How to use Office for Windows on the Mac.
Sometimes Office for Mac isn’t enough, you need its big brother, Office for Windows to run on a Macintosh computer. That’s certainly possible in various ways.
It’s done using virtual machines, in effect running Windows ‘inside’ Apple’s operating system. VM’s, as they are known, have been around for years.
Probably the gold standard for ‘Windows on Mac’ is Parallels now up to version 9. It runs inside iOS without the need to reboot. There’s two modes – in one you run a single Windows program and it appears like a Mac program on the regular Mac desktop. Or run an entire Windows desktop.
Parallels is $79.99 however, unlike earlier versions, the software is now licenced for one computer only not-transferable. If you buy a new Mac you have to buy another copy of Parallels.

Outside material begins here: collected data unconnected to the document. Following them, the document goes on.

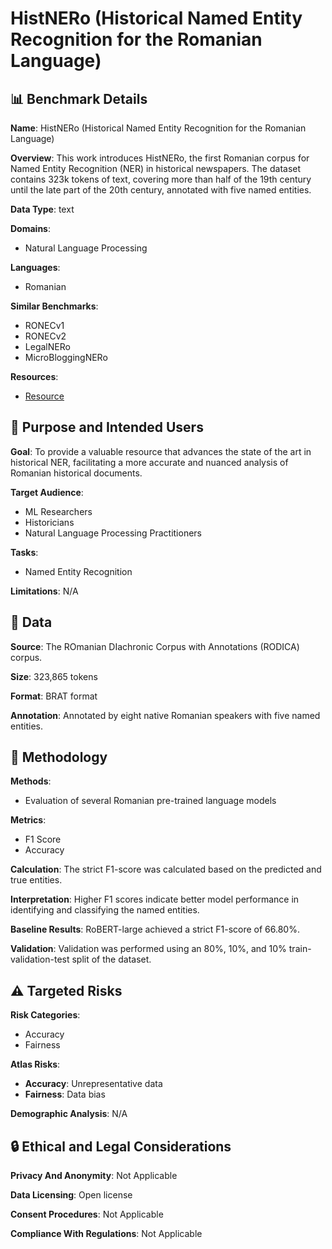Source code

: # HistNERo (Historical Named Entity Recognition for the Romanian Language)

## 📊 Benchmark Details

**Name**: HistNERo (Historical Named Entity Recognition for the Romanian Language)

**Overview**: This work introduces HistNERo, the first Romanian corpus for Named Entity Recognition (NER) in historical newspapers. The dataset contains 323k tokens of text, covering more than half of the 19th century until the late part of the 20th century, annotated with five named entities.

**Data Type**: text

**Domains**:
- Natural Language Processing

**Languages**:
- Romanian

**Similar Benchmarks**:
- RONECv1
- RONECv2
- LegalNERo
- MicroBloggingNERo

**Resources**:
- [Resource](https://huggingface.co/datasets/avramandrei/histnero)

## 🎯 Purpose and Intended Users

**Goal**: To provide a valuable resource that advances the state of the art in historical NER, facilitating a more accurate and nuanced analysis of Romanian historical documents.

**Target Audience**:
- ML Researchers
- Historicians
- Natural Language Processing Practitioners

**Tasks**:
- Named Entity Recognition

**Limitations**: N/A

## 💾 Data

**Source**: The ROmanian DIachronic Corpus with Annotations (RODICA) corpus.

**Size**: 323,865 tokens

**Format**: BRAT format

**Annotation**: Annotated by eight native Romanian speakers with five named entities.

## 🔬 Methodology

**Methods**:
- Evaluation of several Romanian pre-trained language models

**Metrics**:
- F1 Score
- Accuracy

**Calculation**: The strict F1-score was calculated based on the predicted and true entities.

**Interpretation**: Higher F1 scores indicate better model performance in identifying and classifying the named entities.

**Baseline Results**: RoBERT-large achieved a strict F1-score of 66.80%.

**Validation**: Validation was performed using an 80%, 10%, and 10% train-validation-test split of the dataset.

## ⚠️ Targeted Risks

**Risk Categories**:
- Accuracy
- Fairness

**Atlas Risks**:
- **Accuracy**: Unrepresentative data
- **Fairness**: Data bias

**Demographic Analysis**: N/A

## 🔒 Ethical and Legal Considerations

**Privacy And Anonymity**: Not Applicable

**Data Licensing**: Open license

**Consent Procedures**: Not Applicable

**Compliance With Regulations**: Not Applicable
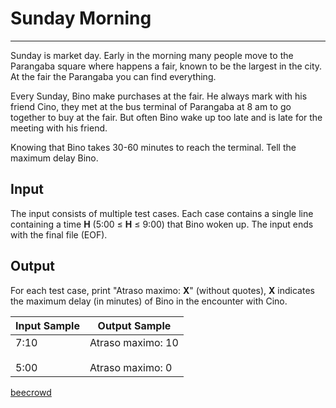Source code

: # Sunday Morning

---

Sunday is market day. Early in the morning many people move to the Parangaba square where happens a fair, known to be the largest in the city. At the fair the Parangaba you can find everything.  

Every Sunday, Bino make purchases at the fair. He always mark with his friend Cino, they met at the bus terminal of Parangaba at 8 am to go together to buy at the fair. But often Bino wake up too late and is late for the meeting with his friend.  

Knowing that Bino takes 30-60 minutes to reach the terminal. Tell the maximum delay Bino.

## Input

The input consists of multiple test cases. Each case contains a single line containing a time **H** (5:00 ≤ **H** ≤ 9:00) that Bino woken up. The input ends with the final file (EOF).

## Output

For each test case, print "Atraso maximo: **X**" (without quotes), **X** indicates the maximum delay (in minutes) of Bino in the encounter with Cino.

| Input Sample     | Output Sample                             |
| ---------------- | ----------------------------------------- |
| 7:10<br><br>5:00 | Atraso maximo: 10<br><br>Atraso maximo: 0 |

[beecrowd](https://www.beecrowd.com.br/judge/en/problems/view/2003)
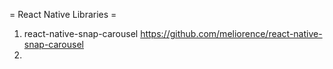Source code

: = React Native Libraries =

1. react-native-snap-carousel
   https://github.com/meliorence/react-native-snap-carousel
2. 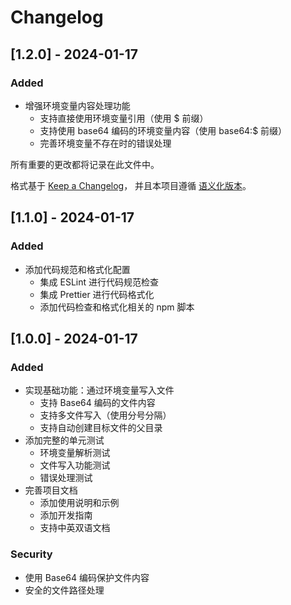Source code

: # Changelog

## [1.2.0] - 2024-01-17
### Added

- 增强环境变量内容处理功能
  - 支持直接使用环境变量引用（使用 $ 前缀）
  - 支持使用 base64 编码的环境变量内容（使用 base64:$ 前缀）
  - 完善环境变量不存在时的错误处理

所有重要的更改都将记录在此文件中。

格式基于 [Keep a Changelog](https://keepachangelog.com/zh-CN/1.0.0/)，
并且本项目遵循 [语义化版本](https://semver.org/lang/zh-CN/)。

## [1.1.0] - 2024-01-17

### Added
- 添加代码规范和格式化配置
  - 集成 ESLint 进行代码规范检查
  - 集成 Prettier 进行代码格式化
  - 添加代码检查和格式化相关的 npm 脚本

## [1.0.0] - 2024-01-17

### Added
- 实现基础功能：通过环境变量写入文件
  - 支持 Base64 编码的文件内容
  - 支持多文件写入（使用分号分隔）
  - 支持自动创建目标文件的父目录
- 添加完整的单元测试
  - 环境变量解析测试
  - 文件写入功能测试
  - 错误处理测试
- 完善项目文档
  - 添加使用说明和示例
  - 添加开发指南
  - 支持中英双语文档

### Security
- 使用 Base64 编码保护文件内容
- 安全的文件路径处理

VMWare have long experience with virtual machines. VMWare Workstation is our preferred VM software for development and testing on Windows machines. Fusion is the counterpart for Macintosh users.
Like Parallels, you can run a single Windows program on the Mac desktop or create an entire Windows machine instead,
There’s a 30 day trial available. Price starts at $59.99 for 3 Macs.

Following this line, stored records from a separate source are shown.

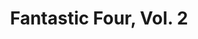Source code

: ---
title: "Fantastic Four, Vol. 2"
issue: 9A
issue_nr: 9
full_title: Legacy
subtitle: ""
story_arc: ""
crossover: ""
variant: ""
publisher: Marvel Comics
creators: 
  - Brett Booth
  - Tom McWeeney
release_date: Jul 1997
release_year: 1997
genre:
  - Action
  - Adventure
  - Super-Heroes
format: Comic
pages: 32
signed_by: ""
price: 1.95
---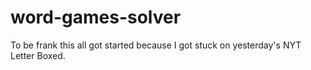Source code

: # word-games-solver
To be frank this all got started because I got stuck on yesterday's NYT Letter Boxed.
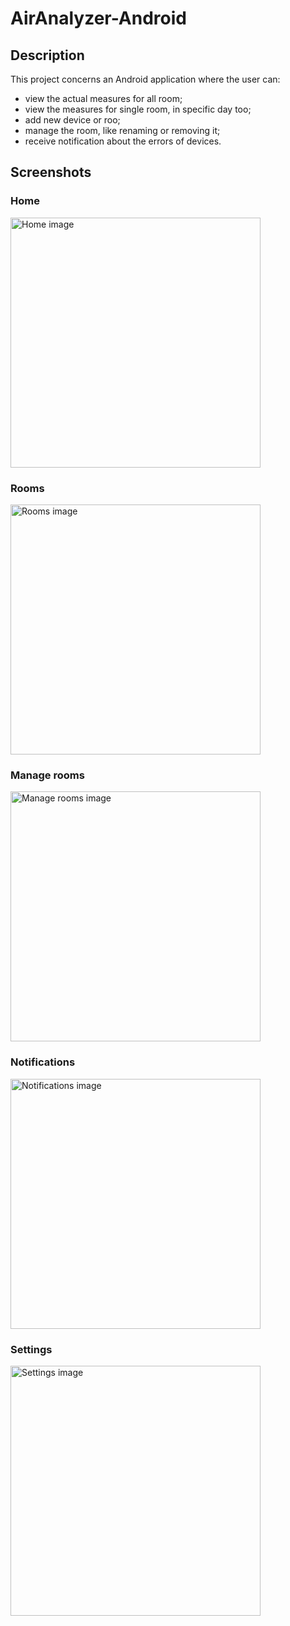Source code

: # AirAnalyzer-Android
## Description
This project concerns an Android application where the user can:
 - view the actual measures for all room;
 - view the measures for single room, in specific day too;
 - add new device or roo;
 - manage the room, like renaming or removing it;
 - receive notification about the errors of devices.

## Screenshots
### Home
<img src="https://www.davidepalladino.com/wp-content/uploads/2022/01/Air-Analyzer-Android-App-v3.0.0-Home.png" alt="Home image" width="400px" height="auto">

### Rooms
<img src="https://www.davidepalladino.com/wp-content/uploads/2022/01/Air-Analyzer-Android-App-v3.0.0-Rooms.png" alt="Rooms image" width="400px" height="auto">

### Manage rooms
<img src="https://www.davidepalladino.com/wp-content/uploads/2022/01/Air-Analyzer-Android-App-v3.0.0-Manage-Rooms.png" alt="Manage rooms image" width="400px" height="auto">

### Notifications
<img src="https://www.davidepalladino.com/wp-content/uploads/2022/01/Air-Analyzer-Android-App-v3.0.0-Notifications.png" alt="Notifications image" width="400px" height="auto">

### Settings
<img src="https://www.davidepalladino.com/wp-content/uploads/2022/01/Air-Analyzer-Android-App-v3.0.0-Settings.png" alt="Settings image" width="400px" height="auto">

CrossOver lets you run some Windows programs on a Mac or Linux, sadly not the more recent versions of Office. There’s a list of compatible programs showing that the most recent somewhat compatible Office is Office 2010 for Windows SP1.
VM Hardware and Software
As with any virtual machine system, you must make sure that your hardware is sufficient. Running Windows 7 on a Mac means you need at least 4GB of RAM and plenty of disk space (virtual machines use up a lot of space). Parallels recommends at least 15GB for each virtual machine.

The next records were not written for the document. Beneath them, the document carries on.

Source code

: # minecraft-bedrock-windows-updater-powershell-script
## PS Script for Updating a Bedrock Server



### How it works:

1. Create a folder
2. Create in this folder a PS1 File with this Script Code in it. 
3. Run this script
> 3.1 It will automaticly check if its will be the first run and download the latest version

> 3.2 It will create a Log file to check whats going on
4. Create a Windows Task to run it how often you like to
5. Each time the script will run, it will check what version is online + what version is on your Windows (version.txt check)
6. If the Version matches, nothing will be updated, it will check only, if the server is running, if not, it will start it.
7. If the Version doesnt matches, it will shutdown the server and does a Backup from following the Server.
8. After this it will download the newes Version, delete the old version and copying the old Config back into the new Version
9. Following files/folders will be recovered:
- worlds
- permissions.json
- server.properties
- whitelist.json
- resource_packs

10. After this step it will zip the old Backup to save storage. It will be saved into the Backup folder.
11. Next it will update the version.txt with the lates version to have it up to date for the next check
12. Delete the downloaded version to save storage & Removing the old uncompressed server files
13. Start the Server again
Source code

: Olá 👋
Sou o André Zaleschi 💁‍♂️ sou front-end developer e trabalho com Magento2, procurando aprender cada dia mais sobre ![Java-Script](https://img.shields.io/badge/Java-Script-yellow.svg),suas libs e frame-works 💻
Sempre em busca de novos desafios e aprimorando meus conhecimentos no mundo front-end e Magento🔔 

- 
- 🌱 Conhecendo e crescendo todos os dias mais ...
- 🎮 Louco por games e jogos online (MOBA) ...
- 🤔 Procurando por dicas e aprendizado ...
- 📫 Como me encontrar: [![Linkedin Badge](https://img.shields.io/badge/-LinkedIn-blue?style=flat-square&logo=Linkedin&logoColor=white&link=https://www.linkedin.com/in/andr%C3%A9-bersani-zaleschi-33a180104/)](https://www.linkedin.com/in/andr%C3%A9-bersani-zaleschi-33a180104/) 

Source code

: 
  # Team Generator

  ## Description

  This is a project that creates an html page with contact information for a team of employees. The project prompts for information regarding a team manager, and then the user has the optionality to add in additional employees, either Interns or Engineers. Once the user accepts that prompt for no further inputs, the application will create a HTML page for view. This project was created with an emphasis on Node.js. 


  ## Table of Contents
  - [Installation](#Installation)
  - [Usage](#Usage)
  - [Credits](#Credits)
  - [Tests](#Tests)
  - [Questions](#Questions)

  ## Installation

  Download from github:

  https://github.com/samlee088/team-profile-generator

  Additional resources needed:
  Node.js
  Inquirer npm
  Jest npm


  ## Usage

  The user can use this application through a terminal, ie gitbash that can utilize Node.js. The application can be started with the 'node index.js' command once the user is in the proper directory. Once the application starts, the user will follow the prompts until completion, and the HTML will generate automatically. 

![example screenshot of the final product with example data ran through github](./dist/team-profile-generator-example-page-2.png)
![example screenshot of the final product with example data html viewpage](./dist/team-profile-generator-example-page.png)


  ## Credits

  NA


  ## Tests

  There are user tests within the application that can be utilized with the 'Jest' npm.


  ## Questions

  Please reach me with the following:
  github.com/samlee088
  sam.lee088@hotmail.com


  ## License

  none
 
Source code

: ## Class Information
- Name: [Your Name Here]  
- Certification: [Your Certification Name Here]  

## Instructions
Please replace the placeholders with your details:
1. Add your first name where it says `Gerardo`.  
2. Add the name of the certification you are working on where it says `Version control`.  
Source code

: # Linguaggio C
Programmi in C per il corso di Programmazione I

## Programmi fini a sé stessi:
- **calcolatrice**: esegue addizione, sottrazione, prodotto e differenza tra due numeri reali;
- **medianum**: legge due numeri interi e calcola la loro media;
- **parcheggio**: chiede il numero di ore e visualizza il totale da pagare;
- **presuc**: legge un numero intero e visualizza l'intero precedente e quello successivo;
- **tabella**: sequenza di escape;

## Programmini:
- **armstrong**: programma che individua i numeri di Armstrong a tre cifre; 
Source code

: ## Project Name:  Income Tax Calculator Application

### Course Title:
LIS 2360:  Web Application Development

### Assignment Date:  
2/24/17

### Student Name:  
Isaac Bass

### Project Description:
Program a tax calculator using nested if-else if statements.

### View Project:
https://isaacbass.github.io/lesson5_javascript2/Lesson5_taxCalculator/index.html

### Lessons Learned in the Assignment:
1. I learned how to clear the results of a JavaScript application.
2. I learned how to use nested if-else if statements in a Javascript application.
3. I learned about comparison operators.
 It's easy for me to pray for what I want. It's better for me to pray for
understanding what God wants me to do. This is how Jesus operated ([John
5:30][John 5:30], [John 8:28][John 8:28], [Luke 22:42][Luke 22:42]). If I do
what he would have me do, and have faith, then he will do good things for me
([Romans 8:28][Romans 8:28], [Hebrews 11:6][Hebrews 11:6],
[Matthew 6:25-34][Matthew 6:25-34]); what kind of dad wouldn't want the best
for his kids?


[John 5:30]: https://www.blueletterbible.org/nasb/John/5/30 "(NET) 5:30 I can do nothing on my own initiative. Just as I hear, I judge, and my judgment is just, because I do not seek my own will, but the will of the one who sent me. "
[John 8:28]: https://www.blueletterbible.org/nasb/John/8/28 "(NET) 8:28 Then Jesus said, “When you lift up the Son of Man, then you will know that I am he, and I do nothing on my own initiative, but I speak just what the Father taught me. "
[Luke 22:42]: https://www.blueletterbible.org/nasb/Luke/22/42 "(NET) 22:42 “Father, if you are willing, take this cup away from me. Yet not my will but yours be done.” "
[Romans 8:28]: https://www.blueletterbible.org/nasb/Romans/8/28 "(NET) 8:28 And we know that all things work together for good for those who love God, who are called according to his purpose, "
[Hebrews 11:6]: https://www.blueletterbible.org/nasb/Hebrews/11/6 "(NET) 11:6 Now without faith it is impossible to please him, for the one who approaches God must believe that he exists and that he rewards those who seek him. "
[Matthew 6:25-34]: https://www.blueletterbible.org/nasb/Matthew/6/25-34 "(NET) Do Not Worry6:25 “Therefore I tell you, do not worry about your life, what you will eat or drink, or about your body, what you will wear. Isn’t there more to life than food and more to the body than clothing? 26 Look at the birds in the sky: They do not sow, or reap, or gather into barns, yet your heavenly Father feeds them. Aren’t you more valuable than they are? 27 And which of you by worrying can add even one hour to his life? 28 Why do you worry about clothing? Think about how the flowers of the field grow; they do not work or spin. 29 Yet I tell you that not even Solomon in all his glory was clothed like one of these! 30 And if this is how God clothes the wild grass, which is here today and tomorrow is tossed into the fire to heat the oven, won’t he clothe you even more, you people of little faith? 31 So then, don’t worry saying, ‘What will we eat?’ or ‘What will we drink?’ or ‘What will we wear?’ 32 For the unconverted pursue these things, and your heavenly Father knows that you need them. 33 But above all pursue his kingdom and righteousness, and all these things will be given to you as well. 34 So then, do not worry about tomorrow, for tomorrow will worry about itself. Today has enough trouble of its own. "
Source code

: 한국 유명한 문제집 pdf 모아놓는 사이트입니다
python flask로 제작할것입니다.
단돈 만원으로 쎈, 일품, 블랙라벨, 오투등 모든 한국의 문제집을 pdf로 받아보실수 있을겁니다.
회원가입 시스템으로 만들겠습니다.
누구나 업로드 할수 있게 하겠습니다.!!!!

You’ll probably also need a Windows licence for each virtual machine and an Office for Windows licence for each installation.
Another option is to display the screen from a Windows computer on a Mac. You can do this using Microsoft’s Remote Desktop or a free product like VNC.
Apple itself has Boot Camp which lets you shut down iOS and restart the Mac computer with Windows instead. It’s a clumsy and slow approach. You can’t switch quickly between Mac and Windows apps, let alone copy/paste between them.